Nos escabullimos fuera de mi casa con gran cuidado y, con el sigilo de unos cuatreros operando en la finca de Su Señoría, rodeamos la valla. Ahora el bullicio era tan grande que habríamos pasado inadvertidos aunque hubiésemos sido un par de toros embistiendo. Conor colocó la escalera bajo la abertura de la ventana del desván y trepamos arriba, saltando sobre el heno, en el que nos hundimos, esforzándonos en calmar nuestra alterada respiración.

El desván era el dormitorio de los pequeños Larkin. Aparte de la ventana, tenía otras dos aberturas, que daban al interior de la casita. Desde una trampa, una escala conducía a la sala grande, y en el costado opuesto otra escalera comunicaba con el establo que albergaba las vacas, el caballo y las gallinas. A los cerdos, los Larkin los hacían vivir fuera. Desde el desván veíamos perfectamente todo lo que sucedía.
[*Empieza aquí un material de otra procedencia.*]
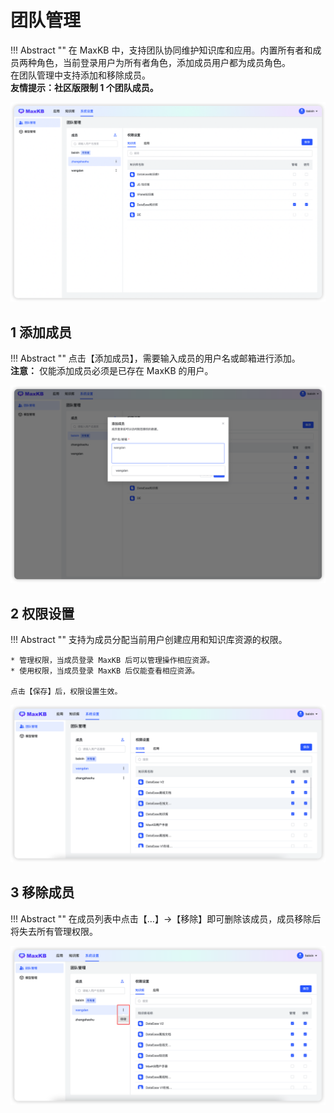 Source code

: # 团队管理

!!! Abstract ""
    在 MaxKB 中，支持团队协同维护知识库和应用。内置所有者和成员两种角色，当前登录用户为所有者角色，添加成员用户都为成员角色。     
    在团队管理中支持添加和移除成员。    
    **友情提示：社区版限制 1 个团队成员。**      

![成员列表](../../img/team/teamlist.png)

## 1 添加成员

!!! Abstract ""
    点击【添加成员】，需要输入成员的用户名或邮箱进行添加。   
    **注意：** 仅能添加成员必须是已存在 MaxKB 的用户。  

![添加成员](../../img/team/addMembers.png)

## 2 权限设置

!!! Abstract ""
    支持为成员分配当前用户创建应用和知识库资源的权限。 

    * 管理权限，当成员登录 MaxKB 后可以管理操作相应资源。 
    * 使用权限，当成员登录 MaxKB 后仅能查看相应资源。    
    
    点击【保存】后，权限设置生效。

![权限设置](<../../img/team/Permission settings.png>)

## 3 移除成员

!!! Abstract ""
    在成员列表中点击【…】->【移除】即可删除该成员，成员移除后将失去所有管理权限。

![移除成员](../../img/team/del-members.png)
Terminadas por un rato las terribles lamentaciones, la gente mayor se acomodaba en sus refugios, fumando pipas de arcilla, jugando a las cartas y contando anécdotas. Unos cuantos chavales andaban por ahí metiendo pimienta en las teteras y los botes de tabaco, provocando accesos de estornudos, mientras que fuera de la casita los jóvenes solteros de uno y otro sexo se cobijaban en las sombras para jugar al juego de los besos y celebrar matrimonios de mentirijillas. Había un grupo de camorristas demasiado desgarbados para mezclarse con las chicas y se divertían tirándose agua en la misma habitación principal, mientras junto al cadáver un grupito de hombres mayores se había enzarzado en una competición de habilidad consistente en coger el mango de una escoba, una mano en cada extremo, y saltarlo de delante atrás y viceversa. Enfrente mismo de ellos, en la otra punta del cadáver, una docena de mujeres arrodilladas rezaban y se lamentaban. El combate con agua adquirió una nueva y más viva dimensión con la adición de patatas como proyectiles, que silbaban alarmantemente cerca de las devotas. Fuera de la casa, Donall MacDevitt, un primo de Finola que vivía en el pueblo vecino, hacía circular una botella de éter por un grupo que se dedicaba a levantar pesos y saltar una pared de piedra. En cosa de pocos minutos, todos perdieron el seso convertidos en locos de remate, y se retorcían de risa como maníacos, creyéndose pájaros que iban a volar sobre el tejado o salvando la pared y dándose unos golpes espantosos, aunque sin sentir casi nada. Alguien desenfundó un violín y una gaita, y los que no cantaban canciones revolucionarias golpeaban los tacones bailando una giga, y a las viudas se les revolvían los humores mirando a los elegibles de un modo que no presagiaba nada bueno. Y estallaron discusiones sobre todos los temas discutibles, que eran casi todos en general… ¡Ah, sí, fue un gran velatorio; un gran velatorio de veras! Si no hubiese estado difunto, Kilty se habría sentido el hombre más orgulloso del mundo, y sin duda estaba causando una profunda impresión en san Pedro y todos los ángeles al tener tantos y tan entrañables amigos.